Monday, September 28, 2009

watching the mist [2007] in black&white

the tone of a film is established by its photography. how it looks, how the characters behave within the confines of the frame determines a movie's feeling. thus we react strongly if the colors are too bold, or if the colors bleed, or if the film is grainy, or if it looks too shiny and therefore fake as it looks to be made of plastic.

monster movies are made for black&white photography, that much is clear. black&white sharpens the contrast between the silliness of the monster -- after all, monster movies are nothing if not exercises in goofy logic since monsters are by their very creation impossible to believe that they really exist -- and the terror felt in the viewer.

stephen king's stories, some very well-done, others are just camp, are just begging for black&white photography. problem is that audiences today, especially younger audiences, run from even the hint of black&white photography. making a monster movie in black&white is a sure way to kill off any potential interest in the finished product.

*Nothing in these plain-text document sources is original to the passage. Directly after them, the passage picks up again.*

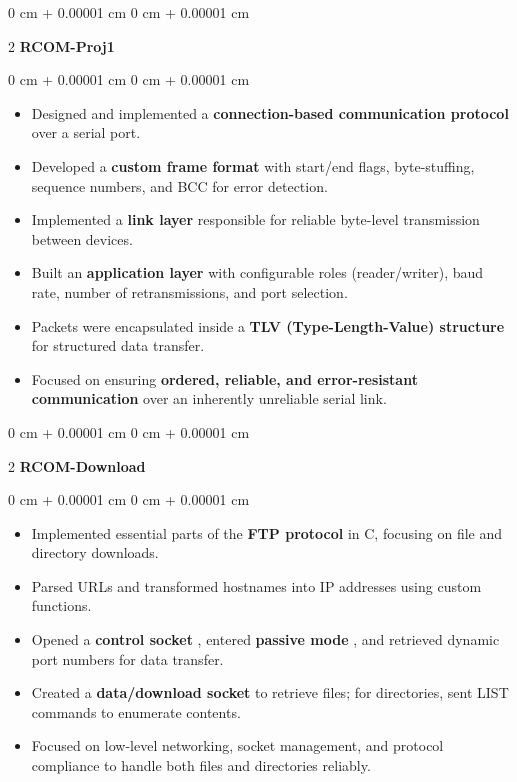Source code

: \documentclass[10pt, letterpaper]{article}
\newenvironment{highlights}{
        \begin{itemize}[
            topsep=0.10 cm,
            parsep=0.10 cm,
            partopsep=0pt,
            itemsep=0pt,
            leftmargin=0 cm + 10pt
        ]
    }{
        \end{itemize}
    } %
\newenvironment{onecolentry}{
        \begin{adjustwidth}{
            0 cm + 0.00001 cm
        }{
            0 cm + 0.00001 cm
        }
    }{
        \end{adjustwidth}
    } %
\newenvironment{twocolentry}[2][]{
        \onecolentry
        \def\secondColumn{#2}
        \setcolumnwidth{\fill, 6.5cm}
        \begin{paracol}{2}
    }{
        \switchcolumn \raggedleft \secondColumn
        \end{paracol}
        \endonecolentry
    } %
\begin{document}
\vspace{0.2 cm}
\begin{twocolentry}{ }\textbf{RCOM-Proj1}\end{twocolentry}\vspace{0.10 cm}\begin{onecolentry}\begin{highlights}
\item Designed and implemented a  \textbf{connection-based communication protocol}  over a serial port.

\item Developed a  \textbf{custom frame format}  with start/end flags, byte-stuffing, sequence numbers, and BCC for error detection.

\item Implemented a  \textbf{link layer}  responsible for reliable byte-level transmission between devices.

\item Built an  \textbf{application layer}  with configurable roles (reader/writer), baud rate, number of retransmissions, and port selection.

\item Packets were encapsulated inside a  \textbf{TLV (Type-Length-Value) structure}  for structured data transfer.

\item Focused on ensuring  \textbf{ordered, reliable, and error-resistant communication}  over an inherently unreliable serial link.

\end{highlights} \end{onecolentry}
\vspace{0.2 cm}
\begin{twocolentry}{ }\textbf{RCOM-Download}\end{twocolentry}\vspace{0.10 cm}\begin{onecolentry}\begin{highlights}
\item Implemented essential parts of the  \textbf{FTP protocol}  in C, focusing on file and directory downloads.

\item Parsed URLs and transformed hostnames into IP addresses using custom functions.

\item Opened a  \textbf{control socket} , entered  \textbf{passive mode} , and retrieved dynamic port numbers for data transfer.

\item Created a  \textbf{data/download socket}  to retrieve files; for directories, sent LIST commands to enumerate contents.

\item Focused on low-level networking, socket management, and protocol compliance to handle both files and directories reliably.

\end{highlights} \end{onecolentry}
\end{document}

so what's a filmmaker to do? frank darabont who helmed this stephen king story released his movie in color, but for the dvd release added as an extra a digitized version in black&white. the result is a vast improvement on one seriously goofy b-movie.

the difficulty i have with stephen king, in his written works and his films, is that king does not know how to carry out the narrative to a satisfying conclusion. i remember reading the novel IT when i was 18. a thick doorstop of a book that literally carried me away by the writer's magical storytelling. yet, the ending was such a let-down, a real bummer, so anticlimactic, i felt very cheated. the same goes for his movies. at least the movies that are faithful adaptions to king's novels.

the mist is no exception. the first third of this movie is first-rate, rattle-you-up, b-movie fare. the middle is flabby as a middle-aged man's beer belly, and the ending, shock ending as it is and the only time darabont deviates from king's source material, was pretty okay, but still felt like a cop-out.

in black&white these flaws are leavened by the tone created by its stark photography. it harkens back to the classic monster movies of yore while creating a real sense of dread. darabont is no hack and i think with his movie in black&white he managed the genuine thrill of watching a b-movie.

at any rate, i have a love-hate thing going with this movie. i've seen it twice in color but i've seen it twice as many times in black&white. it works better without color. the mist is shimmering and ominous and the very silly monsters appear like vicious apparitions rather than the combinations of puppets and cgi.

not bad. not great. a decent waste of time.